Task statement >> For the word "discretized", count the lines of the records that hold it, and give only that number.

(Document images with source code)
⟨

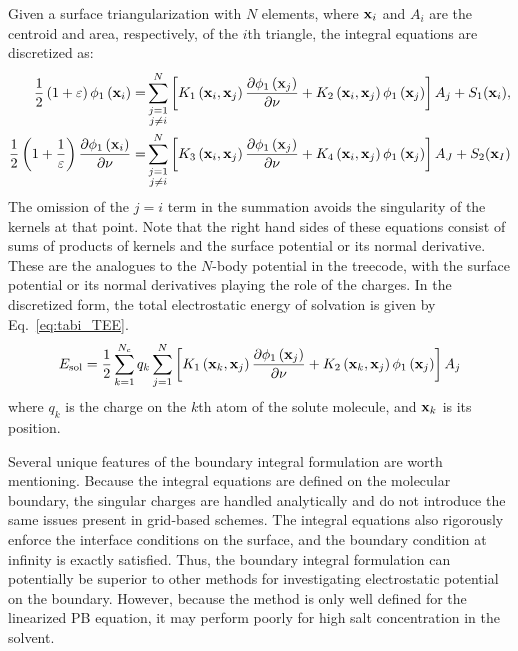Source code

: \documentclass[12pt,titlepage]{article}
\begin{document}
Given a surface triangularization with $N$ elements, where ${\bf x}_i$ and $A_i$ are the centroid and area, respectively, of the $i$th triangle, the integral equations are discretized as:
%
\begin{equation}
\begin{split}
\frac{1}{2}\left(1+\varepsilon\right)\phi_1\left({\bf x}_i\right) =& \sum_{\substack{j=1 \\ j\neq i}}^N \left[K_1\left({\bf x}_i, {\bf x}_j\right) \frac{\partial \phi_1\left({\bf x}_j\right)}{\partial \nu} + K_2\left({\bf x}_i, {\bf x}_j\right) \phi_1\left({\bf x}_j\right) \right]A_j + S_1({\bf x}_i), \\ %
\frac{1}{2}\left(1+\frac{1}{\varepsilon}\right) \frac{\partial \phi_1\left({\bf x}_i\right)}{\partial \nu} =& \sum_{\substack{j=1 \\ j\neq i}}^N \left[K_3\left({\bf x}_i, {\bf x}_j\right) \frac{\partial \phi_1\left({\bf x}_j\right)}{\partial \nu} + K_4\left({\bf x}_i, {\bf x}_j\right) \phi_1\left({\bf x}_j\right) \right]A_J + S_2({\bf x}_I)
\end{split}
\end{equation}
%
The omission of the $j=i$ term in the summation avoids the singularity of the kernels at that point. Note that the right hand sides of these equations consist of sums of products of kernels and the surface potential or its normal derivative. These are the analogues to the $N$-body potential in the treecode, with the surface potential or its normal derivatives playing the role of the charges. In the discretized form, the total electrostatic energy of solvation is given by Eq.~\ref{eq:tabi_TEE}.
%
\begin{equation}
E_\text{sol}=\frac{1}{2}\sum_{k=1}^{N_c}q_k\sum_{j=1}^N \left[K_1\left({\bf x}_k, {\bf x}_j\right) \frac{\partial \phi_1\left({\bf x}_j\right)}{\partial \nu} + K_2\left({\bf x}_k, {\bf x}_j\right) \phi_1\left({\bf x}_j\right) \right]A_j
\label{eq:tabi_TEE}
\end{equation}
%
where $q_k$ is the charge on the $k$th atom of the solute molecule, and ${\bf x}_k$ is its position.

Several unique features of the boundary integral formulation are worth mentioning. Because the integral equations are defined on the molecular boundary, the singular charges are handled analytically and do not introduce the same issues present in grid-based schemes. The integral equations also rigorously enforce the interface conditions on the surface, and the boundary condition at infinity is exactly satisfied. Thus, the boundary integral formulation can potentially be superior to other methods for investigating electrostatic potential on the boundary. However, because the method is only well defined for the linearized PB equation, it may perform poorly for high salt concentration in the solvent.
\end{document}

⟩

Task response >> 2